[Problem requirements]
Each line that includes "rightarrow" must be copied from the records.

[Data section]
>>>
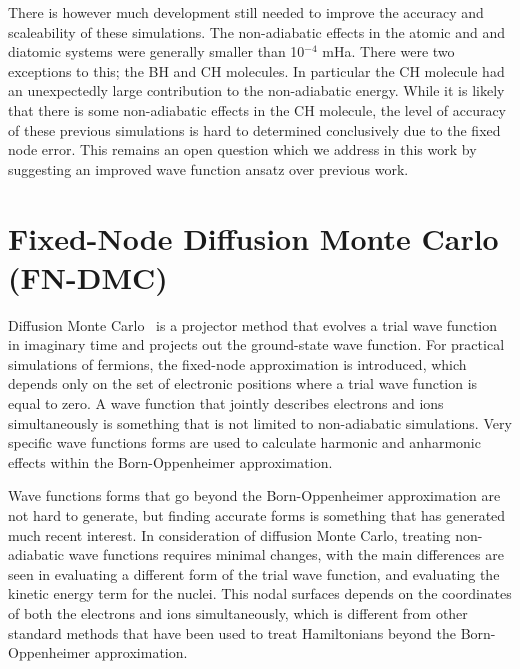 \documentclass[aip,jcp,numerical,reprint]{revtex4-1}
\begin{document}
There is however much development still needed to improve the accuracy and scaleability of these simulations.  The non-adiabatic effects in the atomic and and diatomic systems were generally smaller than 10$^{-4}$ mHa. There were two exceptions to this; the BH and CH molecules. In particular the CH molecule had an unexpectedly large contribution to the non-adiabatic energy.   While it is likely that there is some non-adiabatic effects in the CH molecule, the level of accuracy of these previous simulations is hard to determined conclusively due to the fixed node error.   This remains an open question which we address in this work by suggesting an improved wave function ansatz over previous work.


\section{Fixed-Node Diffusion Monte Carlo (FN-DMC)}
Diffusion Monte Carlo~\cite{Anderson_DMC,lester1,Stuart_Review,Needs_Review,Needs_Old_Review,QMC_Review} is a projector method that evolves a trial wave function in imaginary time and projects out the ground-state wave function. For practical simulations of fermions, the fixed-node approximation is introduced, which depends only on the set of electronic positions where a trial wave function is equal to zero.  A wave function that jointly describes electrons and ions simultaneously is something that is not limited to non-adiabatic simulations.    Very specific wave functions forms are used to calculate harmonic and anharmonic effects within the Born-Oppenheimer approximation.  

  Wave functions forms that go beyond the Born-Oppenheimer approximation are not hard to generate, but finding accurate forms is something that has generated  much recent interest.  In consideration of diffusion Monte Carlo, treating non-adiabatic wave functions requires minimal changes, with the main differences are seen in evaluating a different form of the trial wave function, and  evaluating the kinetic energy term for the nuclei.   This nodal surfaces  depends on the coordinates of both the electrons and ions simultaneously, which is different from other standard methods that have been used to treat Hamiltonians beyond the Born-Oppenheimer approximation.%
\end{document}
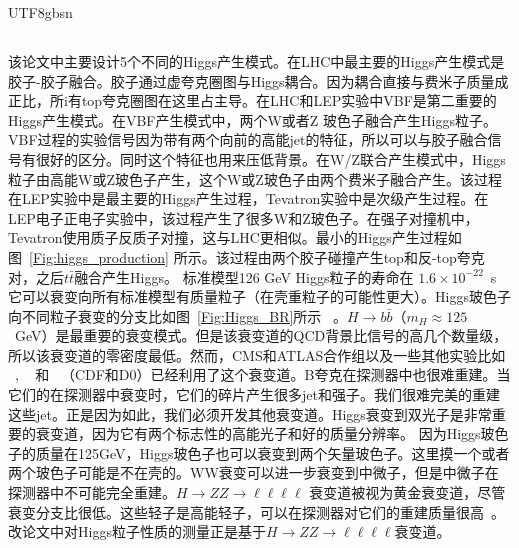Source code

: \begin{CJK}{UTF8}{gbsn}
	\subsection{}\label{higgs_prod_dec_chinese}
该论文中主要设计5个不同的Higgs产生模式。在LHC中最主要的Higgs产生模式是胶子-胶子融合。胶子通过虚夸克圈图与Higgs耦合。因为耦合直接与费米子质量成正比，所i有top夸克圈图在这里占主导。在LHC和LEP实验中VBF是第二重要的Higgs产生模式。在VBF产生模式中，两个W或者Z 玻色子融合产生Higgs粒子。VBF过程的实验信号因为带有两个向前的高能jet的特征，所以可以与胶子融合信号有很好的区分。同时这个特征也用来压低背景。在W/Z联合产生模式中，Higgs粒子由高能W或Z玻色子产生，这个W或Z玻色子由两个费米子融合产生。该过程在LEP实验中是最主要的Higgs产生过程，Tevatron实验中是次级产生过程。在LEP电子正电子实验中，该过程产生了很多W和Z玻色子。在强子对撞机中，Tevatron使用质子反质子对撞，这与LHC更相似。最小的Higgs产生过程如图~\ref{Fig:higgs_production} 所示。该过程由两个胶子碰撞产生top和反-top夸克对，之后$t\bar{t}$融合产生Higgs。
标准模型126 GeV Higgs粒子的寿命在 $1.6\times10^{-22}$~s  它可以衰变向所有标准模型有质量粒子（在壳重粒子的可能性更大）。Higgs玻色子向不同粒子衰变的分支比如图~\ref{Fig:Higgs_BR}所示 ~\cite{Referenceb}。$H\rightarrow b\bar{b}$（$m_H \approx 125$ ~GeV）是最重要的衰变模式。但是该衰变道的QCD背景比信号的高几个数量级，所以该衰变道的零密度最低。然而，CMS和ATLAS合作组以及一些其他实验比如 ~\cite{Reference13}, ~\cite{Reference14} 和 ~\cite{Reference15}（CDF和D0）已经利用了这个衰变道。B夸克在探测器中也很难重建。当它们的在探测器中衰变时，它们的碎片产生很多jet和强子。我们很难完美的重建这些jet。正是因为如此，我们必须开发其他衰变道。Higgs衰变到双光子是非常重要的衰变道，因为它有两个标志性的高能光子和好的质量分辨率。
因为Higgs玻色子的质量在125GeV，Higgs玻色子也可以衰变到两个矢量玻色子。这里摸一个或者两个玻色子可能是不在壳的。WW衰变可以进一步衰变到中微子，但是中微子在探测器中不可能完全重建。$H \rightarrow ZZ \rightarrow \ell\ell\ell\ell$ 衰变道被视为黄金衰变道，尽管衰变分支比很低。这些轻子是高能轻子，可以在探测器对它们的重建质量很高~\cite{Referenceb}。改论文中对Higgs粒子性质的测量正是基于$H \rightarrow ZZ \rightarrow \ell\ell\ell\ell$衰变道。


\end{CJK}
<<<
[Answer for the task]
标准模型126 GeV Higgs粒子的寿命在 $1.6\times10^{-22}$~s  它可以衰变向所有标准模型有质量粒子（在壳重粒子的可能性更大）。Higgs玻色子向不同粒子衰变的分支比如图~\ref{Fig:Higgs_BR}所示 ~\cite{Referenceb}。$H\rightarrow b\bar{b}$（$m_H \approx 125$ ~GeV）是最重要的衰变模式。但是该衰变道的QCD背景比信号的高几个数量级，所以该衰变道的零密度最低。然而，CMS和ATLAS合作组以及一些其他实验比如 ~\cite{Reference13}, ~\cite{Reference14} 和 ~\cite{Reference15}（CDF和D0）已经利用了这个衰变道。B夸克在探测器中也很难重建。当它们的在探测器中衰变时，它们的碎片产生很多jet和强子。我们很难完美的重建这些jet。正是因为如此，我们必须开发其他衰变道。Higgs衰变到双光子是非常重要的衰变道，因为它有两个标志性的高能光子和好的质量分辨率。
因为Higgs玻色子的质量在125GeV，Higgs玻色子也可以衰变到两个矢量玻色子。这里摸一个或者两个玻色子可能是不在壳的。WW衰变可以进一步衰变到中微子，但是中微子在探测器中不可能完全重建。$H \rightarrow ZZ \rightarrow \ell\ell\ell\ell$ 衰变道被视为黄金衰变道，尽管衰变分支比很低。这些轻子是高能轻子，可以在探测器对它们的重建质量很高~\cite{Referenceb}。改论文中对Higgs粒子性质的测量正是基于$H \rightarrow ZZ \rightarrow \ell\ell\ell\ell$衰变道。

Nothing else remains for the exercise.